### DATASET EXCERPTS
----

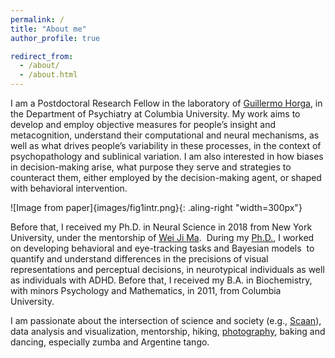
 ```yaml
---
permalink: /
title: "About me"
author_profile: true

redirect_from: 
  - /about/
  - /about.html
---
```


I am a Postdoctoral Research Fellow in the laboratory of [Guillermo Horga](https://www.columbiapsychiatry.org/research-labs/horga-lab), in the Department of Psychiatry at Columbia University. My work aims to develop and employ objective measures for people’s insight and metacognition, understand their computational and neural mechanisms, as well as what drives people’s variability in these processes, in the context of psychopathology and sublinical variation. I am also interested in how biases in decision-making arise, what purpose they serve and strategies to counteract them, either employed by the decision-making agent, or shaped with behavioral intervention. 

![Image from paper]{images/fig1intr.png}{: .aling-right "width=300px"}

Before that, I received my Ph.D. in Neural Science in 2018 from New York University, under the mentorship of [Wei Ji Ma](https://www.cns.nyu.edu/malab/).  During my [Ph.D.](https://www.cns.nyu.edu/malab/static/files/publications/2018%20Andra%20Mihali%20PhD%20thesis.pdf), I worked on developing behavioral and eye-tracking tasks and Bayesian models  to quantify and understand differences in the precisions of visual representations and perceptual decisions, in neurotypical individuals as well as individuals with ADHD. Before that, I received my B.A. in Biochemistry, with minors Psychology and Mathematics, in 2011, from Columbia University.

I am passionate about the intersection of science and society (e.g., [Scaan](https://scaan.net/)), data analysis and visualization, mentorship, hiking, [photography](https://www.flickr.com/photos/andram/albums/72157649066170538/with/3164862536), baking and dancing, especially zumba and Argentine tango.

----

### TASK DESCRIPTION
Check the data for the word "mentorship" and pull out the lines that have it.

### SOLUTION TO THIS EXERCISE
Before that, I received my Ph.D. in Neural Science in 2018 from New York University, under the mentorship of [Wei Ji Ma](https://www.cns.nyu.edu/malab/).  During my [Ph.D.](https://www.cns.nyu.edu/malab/static/files/publications/2018%20Andra%20Mihali%20PhD%20thesis.pdf), I worked on developing behavioral and eye-tracking tasks and Bayesian models  to quantify and understand differences in the precisions of visual representations and perceptual decisions, in neurotypical individuals as well as individuals with ADHD. Before that, I received my B.A. in Biochemistry, with minors Psychology and Mathematics, in 2011, from Columbia University.
I am passionate about the intersection of science and society (e.g., [Scaan](https://scaan.net/)), data analysis and visualization, mentorship, hiking, [photography](https://www.flickr.com/photos/andram/albums/72157649066170538/with/3164862536), baking and dancing, especially zumba and Argentine tango.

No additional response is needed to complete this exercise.